(Records contained in a dataset)
────────

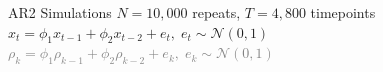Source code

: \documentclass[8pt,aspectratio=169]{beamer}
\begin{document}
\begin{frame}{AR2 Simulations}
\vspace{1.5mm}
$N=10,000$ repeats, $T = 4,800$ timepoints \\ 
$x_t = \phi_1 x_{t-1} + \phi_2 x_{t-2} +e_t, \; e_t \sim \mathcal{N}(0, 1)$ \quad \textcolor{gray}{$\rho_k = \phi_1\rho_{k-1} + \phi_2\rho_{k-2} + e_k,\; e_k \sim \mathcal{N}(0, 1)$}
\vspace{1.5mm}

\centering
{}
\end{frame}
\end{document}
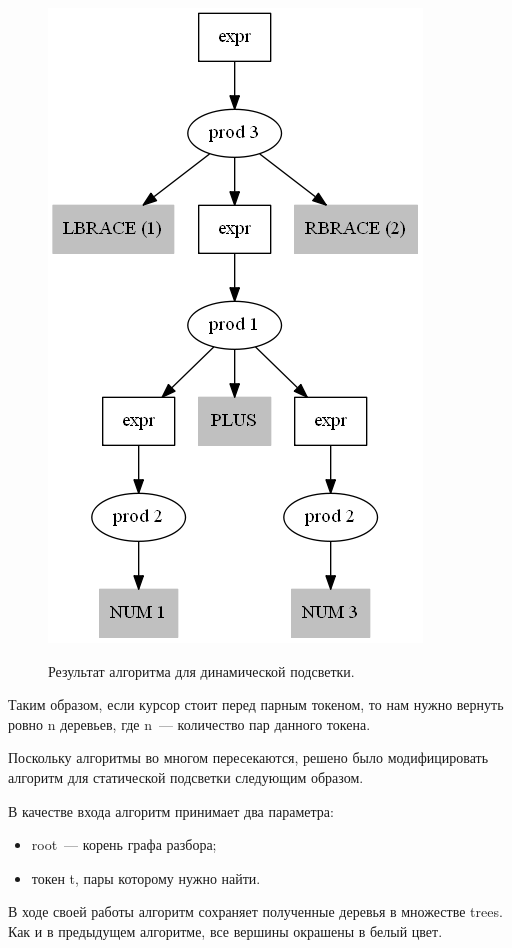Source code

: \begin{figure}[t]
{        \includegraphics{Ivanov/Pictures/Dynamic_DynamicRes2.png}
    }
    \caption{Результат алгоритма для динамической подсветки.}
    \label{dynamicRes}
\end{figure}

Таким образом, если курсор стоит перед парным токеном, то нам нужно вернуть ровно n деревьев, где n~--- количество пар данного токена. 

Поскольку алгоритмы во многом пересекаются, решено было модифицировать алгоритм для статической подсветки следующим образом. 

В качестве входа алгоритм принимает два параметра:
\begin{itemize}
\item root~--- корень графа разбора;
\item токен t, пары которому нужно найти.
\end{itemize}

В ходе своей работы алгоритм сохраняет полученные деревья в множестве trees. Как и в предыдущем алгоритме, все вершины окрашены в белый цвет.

────────

Look above for the line with "алгоритма для динамической" and the line with "Таким образом, если", and reproduce exactly those two lines plus every line between, nothing more.

:: Output of the task ::
    \caption{Результат алгоритма для динамической подсветки.}
    \label{dynamicRes}
\end{figure}

Таким образом, если курсор стоит перед парным токеном, то нам нужно вернуть ровно n деревьев, где n~--- количество пар данного токена. 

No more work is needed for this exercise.